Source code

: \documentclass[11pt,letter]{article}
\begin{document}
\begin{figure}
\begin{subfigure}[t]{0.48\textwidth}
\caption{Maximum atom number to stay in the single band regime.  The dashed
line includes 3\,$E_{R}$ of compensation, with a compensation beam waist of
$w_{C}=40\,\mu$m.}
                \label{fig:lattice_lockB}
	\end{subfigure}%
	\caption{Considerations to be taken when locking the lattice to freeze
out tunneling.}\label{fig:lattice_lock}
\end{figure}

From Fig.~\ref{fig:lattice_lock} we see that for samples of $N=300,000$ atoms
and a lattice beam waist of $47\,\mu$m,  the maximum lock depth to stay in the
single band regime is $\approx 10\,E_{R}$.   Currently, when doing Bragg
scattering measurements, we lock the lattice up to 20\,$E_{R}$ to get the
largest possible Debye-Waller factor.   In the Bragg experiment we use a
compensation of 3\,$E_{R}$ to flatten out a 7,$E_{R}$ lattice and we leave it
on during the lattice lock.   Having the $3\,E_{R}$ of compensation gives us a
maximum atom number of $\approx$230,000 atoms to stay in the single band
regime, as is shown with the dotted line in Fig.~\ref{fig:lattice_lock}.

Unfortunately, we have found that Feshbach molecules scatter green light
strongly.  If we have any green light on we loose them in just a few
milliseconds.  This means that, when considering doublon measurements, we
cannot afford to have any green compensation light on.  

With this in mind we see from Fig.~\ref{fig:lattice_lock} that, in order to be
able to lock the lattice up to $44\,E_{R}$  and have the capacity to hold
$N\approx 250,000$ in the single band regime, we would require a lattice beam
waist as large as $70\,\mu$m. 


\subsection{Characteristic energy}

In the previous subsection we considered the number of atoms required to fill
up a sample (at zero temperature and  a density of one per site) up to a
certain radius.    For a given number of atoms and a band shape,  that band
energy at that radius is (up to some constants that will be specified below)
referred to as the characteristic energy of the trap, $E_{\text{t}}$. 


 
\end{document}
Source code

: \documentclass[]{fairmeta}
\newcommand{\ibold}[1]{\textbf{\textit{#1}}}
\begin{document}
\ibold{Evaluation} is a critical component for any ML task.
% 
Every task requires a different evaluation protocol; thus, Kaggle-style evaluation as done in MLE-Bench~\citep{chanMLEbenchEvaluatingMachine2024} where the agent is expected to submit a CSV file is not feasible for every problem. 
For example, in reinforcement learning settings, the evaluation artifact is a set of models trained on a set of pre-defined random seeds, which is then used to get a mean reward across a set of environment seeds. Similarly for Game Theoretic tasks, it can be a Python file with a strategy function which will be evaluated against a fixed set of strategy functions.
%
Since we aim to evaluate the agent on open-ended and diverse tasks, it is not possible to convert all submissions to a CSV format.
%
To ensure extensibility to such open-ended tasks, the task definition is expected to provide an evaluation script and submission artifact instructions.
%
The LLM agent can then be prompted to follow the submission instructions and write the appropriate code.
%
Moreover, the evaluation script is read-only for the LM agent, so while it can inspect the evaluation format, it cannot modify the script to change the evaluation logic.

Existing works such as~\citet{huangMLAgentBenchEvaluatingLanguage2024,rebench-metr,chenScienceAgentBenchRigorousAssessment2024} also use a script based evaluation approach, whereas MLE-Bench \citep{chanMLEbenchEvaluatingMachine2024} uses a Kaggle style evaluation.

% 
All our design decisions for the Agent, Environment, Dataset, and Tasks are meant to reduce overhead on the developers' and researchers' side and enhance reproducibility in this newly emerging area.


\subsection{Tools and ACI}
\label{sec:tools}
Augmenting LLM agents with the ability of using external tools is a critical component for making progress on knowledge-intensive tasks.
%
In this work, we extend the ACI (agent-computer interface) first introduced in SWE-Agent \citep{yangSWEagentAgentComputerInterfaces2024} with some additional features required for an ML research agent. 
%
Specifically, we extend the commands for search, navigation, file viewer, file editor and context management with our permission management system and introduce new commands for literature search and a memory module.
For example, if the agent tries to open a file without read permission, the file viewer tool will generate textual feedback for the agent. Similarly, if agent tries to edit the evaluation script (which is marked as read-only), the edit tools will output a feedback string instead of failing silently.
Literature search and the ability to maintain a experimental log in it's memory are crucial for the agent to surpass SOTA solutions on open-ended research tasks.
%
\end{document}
########################################
### Action item
Each line in the data is to be written out precisely.

### Task output
Source code

: \documentclass[11pt,letter]{article}
\begin{document}
\begin{figure}
\begin{subfigure}[t]{0.48\textwidth}
\caption{Maximum atom number to stay in the single band regime.  The dashed
line includes 3\,$E_{R}$ of compensation, with a compensation beam waist of
$w_{C}=40\,\mu$m.}
                \label{fig:lattice_lockB}
	\end{subfigure}%
	\caption{Considerations to be taken when locking the lattice to freeze
out tunneling.}\label{fig:lattice_lock}
\end{figure}

From Fig.~\ref{fig:lattice_lock} we see that for samples of $N=300,000$ atoms
and a lattice beam waist of $47\,\mu$m,  the maximum lock depth to stay in the
single band regime is $\approx 10\,E_{R}$.   Currently, when doing Bragg
scattering measurements, we lock the lattice up to 20\,$E_{R}$ to get the
largest possible Debye-Waller factor.   In the Bragg experiment we use a
compensation of 3\,$E_{R}$ to flatten out a 7,$E_{R}$ lattice and we leave it
on during the lattice lock.   Having the $3\,E_{R}$ of compensation gives us a
maximum atom number of $\approx$230,000 atoms to stay in the single band
regime, as is shown with the dotted line in Fig.~\ref{fig:lattice_lock}.

Unfortunately, we have found that Feshbach molecules scatter green light
strongly.  If we have any green light on we loose them in just a few
milliseconds.  This means that, when considering doublon measurements, we
cannot afford to have any green compensation light on.  

With this in mind we see from Fig.~\ref{fig:lattice_lock} that, in order to be
able to lock the lattice up to $44\,E_{R}$  and have the capacity to hold
$N\approx 250,000$ in the single band regime, we would require a lattice beam
waist as large as $70\,\mu$m. 


\subsection{Characteristic energy}

In the previous subsection we considered the number of atoms required to fill
up a sample (at zero temperature and  a density of one per site) up to a
certain radius.    For a given number of atoms and a band shape,  that band
energy at that radius is (up to some constants that will be specified below)
referred to as the characteristic energy of the trap, $E_{\text{t}}$. 


 
\end{document}
Source code

: \documentclass[]{fairmeta}
\newcommand{\ibold}[1]{\textbf{\textit{#1}}}
\begin{document}
\ibold{Evaluation} is a critical component for any ML task.
% 
Every task requires a different evaluation protocol; thus, Kaggle-style evaluation as done in MLE-Bench~\citep{chanMLEbenchEvaluatingMachine2024} where the agent is expected to submit a CSV file is not feasible for every problem. 
For example, in reinforcement learning settings, the evaluation artifact is a set of models trained on a set of pre-defined random seeds, which is then used to get a mean reward across a set of environment seeds. Similarly for Game Theoretic tasks, it can be a Python file with a strategy function which will be evaluated against a fixed set of strategy functions.
%
Since we aim to evaluate the agent on open-ended and diverse tasks, it is not possible to convert all submissions to a CSV format.
%
To ensure extensibility to such open-ended tasks, the task definition is expected to provide an evaluation script and submission artifact instructions.
%
The LLM agent can then be prompted to follow the submission instructions and write the appropriate code.
%
Moreover, the evaluation script is read-only for the LM agent, so while it can inspect the evaluation format, it cannot modify the script to change the evaluation logic.

Existing works such as~\citet{huangMLAgentBenchEvaluatingLanguage2024,rebench-metr,chenScienceAgentBenchRigorousAssessment2024} also use a script based evaluation approach, whereas MLE-Bench \citep{chanMLEbenchEvaluatingMachine2024} uses a Kaggle style evaluation.

% 
All our design decisions for the Agent, Environment, Dataset, and Tasks are meant to reduce overhead on the developers' and researchers' side and enhance reproducibility in this newly emerging area.


\subsection{Tools and ACI}
\label{sec:tools}
Augmenting LLM agents with the ability of using external tools is a critical component for making progress on knowledge-intensive tasks.
%
In this work, we extend the ACI (agent-computer interface) first introduced in SWE-Agent \citep{yangSWEagentAgentComputerInterfaces2024} with some additional features required for an ML research agent. 
%
Specifically, we extend the commands for search, navigation, file viewer, file editor and context management with our permission management system and introduce new commands for literature search and a memory module.
For example, if the agent tries to open a file without read permission, the file viewer tool will generate textual feedback for the agent. Similarly, if agent tries to edit the evaluation script (which is marked as read-only), the edit tools will output a feedback string instead of failing silently.
Literature search and the ability to maintain a experimental log in it's memory are crucial for the agent to surpass SOTA solutions on open-ended research tasks.
%
\end{document}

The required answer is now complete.